Recently two nice papers appeared on the arXiv, the most recent by Galley and Masanes, and the oldest by López Grande et al.. They are both – although a bit indirectly – about the age old question of the equivalence between proper and improper mixtures.

A proper mixture is when you prepare the states $\ket{0}$ and $\ket{1}$ with probability $p$ and $1-p$, obtaining the density matrix

\[ \rho_\text{proper} = p\ket{0}\bra{0} + (1-p)\ket{1}\bra{1}.\] An improper mixture is when you prepare the entangled state $\sqrt{p}\ket{0}\ket{0} + \sqrt{1-p}\ket{1}\ket{1}$ and discard the second subsystem, obtaining the density matrix \[ \rho_\text{improper} = p\ket{0}\bra{0} + (1-p)\ket{1}\bra{1}.\] The question is then why do these different preparation procedures give rise to the same statistics (and therefore it is legitimate to represent them with the same density matrix).

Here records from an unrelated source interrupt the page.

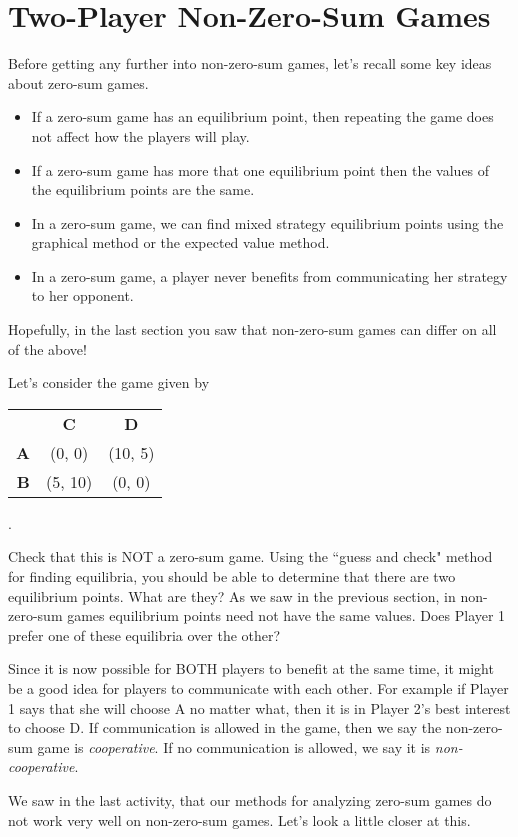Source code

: 
\section{Two-Player Non-Zero-Sum Games}

Before getting any further into non-zero-sum games, let's recall some key ideas about zero-sum games. 
\begin{itemize}
\item If a zero-sum game has an equilibrium point, then repeating the game does not affect how the players will play. 
\item If a zero-sum game has more that one equilibrium point then the values of the equilibrium points are the same.
\item In a zero-sum game, we can find mixed strategy equilibrium points using the graphical method or the expected value method.
\item In a zero-sum game, a player never benefits from communicating her strategy to her opponent.
\end{itemize}

Hopefully, in the last section you saw that non-zero-sum games can differ on all of the above!

Let's  consider the game given by 

\begin{tabular}{rcc}
&\textbf{C}&\textbf{D}\\ 
\textbf{A} &(0, 0)&(10, 5) \\ 
\textbf{B}&(5, 10)&(0, 0) \\ 
\end{tabular}.

Check that this is NOT a zero-sum game. Using the ``guess and check" method for finding equilibria, you should be able to determine that there are two equilibrium points. What are they? As we saw in the previous section, in non-zero-sum games equilibrium points need not have the same values. Does Player 1 prefer one of these equilibria over the other?

Since it is now possible for BOTH players to benefit at the same time, it might be a good idea for players to communicate with each other. For example if Player 1 says that she will choose A no matter what, then it is in Player 2's best interest to choose D. If communication is allowed in the game, then we say the non-zero-sum game is {\it cooperative}. If no communication is allowed, we say it is {\it non-cooperative}. 

We saw in the last activity, that our methods for analyzing zero-sum games do not work very well on non-zero-sum games. Let's look a little closer at this. 

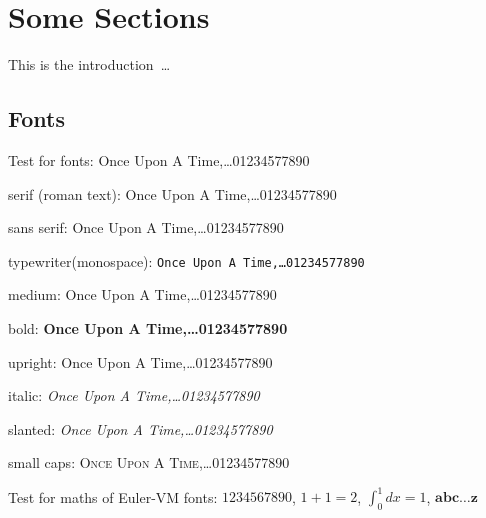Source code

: \section{Some Sections}
\label{sec:sections}
This is the introduction~\cite{scipaper1, latex}\ldots
\vspace{1em}

\subsection{Fonts}

Test for fonts: Once Upon A Time,\ldots 01234577890
\vspace{1em}

serif (roman text): 
\textrm{Once Upon A Time,\ldots 01234577890} %
\vspace{1em}

sans serif: 
\textsf{Once Upon A Time,\ldots 01234577890} %
\vspace{1em}

typewriter(monospace): 
\texttt{Once Upon A Time,\ldots 01234577890} %
\vspace{1em}

medium: 
\textmd{Once Upon A Time,\ldots 01234577890} %
\vspace{1em}

bold:
\textbf{Once Upon A Time,\ldots 01234577890} %
\vspace{1em}

upright:
\textup{Once Upon A Time,\ldots 01234577890} %
\vspace{1em}

italic:
\textit{Once Upon A Time,\ldots 01234577890} %
\vspace{1em}

slanted:
\textsl{Once Upon A Time,\ldots 01234577890} %
\vspace{1em}

small caps:
\textsc{Once Upon A Time,\ldots 01234577890} %
\vspace{2em}

Test for maths of Euler-VM fonts:
$1234567890$, $1+1=2$,  $\int_0^1 dx = 1$, $\mathbold{abc\ldots z}$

Well, do they? I’m not so sure about that! The procedure to prepare the proper mixture is rather vague, so we can’t really answer whether is it appropriate to represent it via the density matrix $\rho_\text{proper}$. To remove the vagueness, I asked an experimentalist how she prepared the state $\frac12(\ket{0}\bra{0}+\ket{1}\bra{1})$ that was necessary for an experiment. “Easy”, she told me, “I prepared $n$ copies of $\ket{0}$, $n$ copies of $\ket{1}$, and then combined the statistics.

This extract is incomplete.